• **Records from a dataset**
───

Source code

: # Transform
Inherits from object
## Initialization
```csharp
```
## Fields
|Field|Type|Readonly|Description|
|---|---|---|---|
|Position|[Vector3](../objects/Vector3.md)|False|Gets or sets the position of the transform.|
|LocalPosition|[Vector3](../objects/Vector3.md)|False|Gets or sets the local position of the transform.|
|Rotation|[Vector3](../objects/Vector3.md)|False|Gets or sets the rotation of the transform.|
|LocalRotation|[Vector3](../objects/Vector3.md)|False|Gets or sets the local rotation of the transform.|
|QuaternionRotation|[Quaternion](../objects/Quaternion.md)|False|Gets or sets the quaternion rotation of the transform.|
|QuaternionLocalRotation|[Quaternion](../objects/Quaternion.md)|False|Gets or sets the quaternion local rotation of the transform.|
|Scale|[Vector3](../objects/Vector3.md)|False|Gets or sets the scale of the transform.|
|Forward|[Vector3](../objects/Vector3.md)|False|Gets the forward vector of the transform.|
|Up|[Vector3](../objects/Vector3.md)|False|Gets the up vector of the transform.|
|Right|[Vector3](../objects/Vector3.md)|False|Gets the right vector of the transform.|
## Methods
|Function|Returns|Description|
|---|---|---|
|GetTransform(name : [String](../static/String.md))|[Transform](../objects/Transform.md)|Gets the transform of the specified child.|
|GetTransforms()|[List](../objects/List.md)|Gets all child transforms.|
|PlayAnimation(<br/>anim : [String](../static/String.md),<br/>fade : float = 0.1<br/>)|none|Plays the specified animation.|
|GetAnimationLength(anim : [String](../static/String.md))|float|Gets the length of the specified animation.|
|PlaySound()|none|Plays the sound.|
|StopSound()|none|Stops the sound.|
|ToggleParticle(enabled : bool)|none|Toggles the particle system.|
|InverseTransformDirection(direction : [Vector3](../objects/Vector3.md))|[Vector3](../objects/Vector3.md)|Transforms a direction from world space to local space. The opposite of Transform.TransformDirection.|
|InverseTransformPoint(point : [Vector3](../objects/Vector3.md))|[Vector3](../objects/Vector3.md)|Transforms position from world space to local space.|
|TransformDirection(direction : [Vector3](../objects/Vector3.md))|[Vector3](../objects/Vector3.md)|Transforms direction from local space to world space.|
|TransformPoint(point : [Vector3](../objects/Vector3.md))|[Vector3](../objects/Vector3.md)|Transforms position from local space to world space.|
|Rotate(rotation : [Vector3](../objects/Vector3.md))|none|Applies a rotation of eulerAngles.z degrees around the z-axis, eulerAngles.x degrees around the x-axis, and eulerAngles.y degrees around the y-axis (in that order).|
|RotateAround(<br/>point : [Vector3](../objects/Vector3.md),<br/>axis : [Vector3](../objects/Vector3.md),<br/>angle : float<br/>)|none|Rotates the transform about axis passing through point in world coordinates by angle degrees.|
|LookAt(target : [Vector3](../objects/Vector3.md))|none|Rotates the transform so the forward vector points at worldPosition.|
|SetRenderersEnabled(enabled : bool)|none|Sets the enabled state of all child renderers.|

───

• **Task statement**
Find the lines in the entries above where "Rotates" occurs, and copy each of them.

• **Written answer**
|RotateAround(<br/>point : [Vector3](../objects/Vector3.md),<br/>axis : [Vector3](../objects/Vector3.md),<br/>angle : float<br/>)|none|Rotates the transform about axis passing through point in world coordinates by angle degrees.|
|LookAt(target : [Vector3](../objects/Vector3.md))|none|Rotates the transform so the forward vector points at worldPosition.|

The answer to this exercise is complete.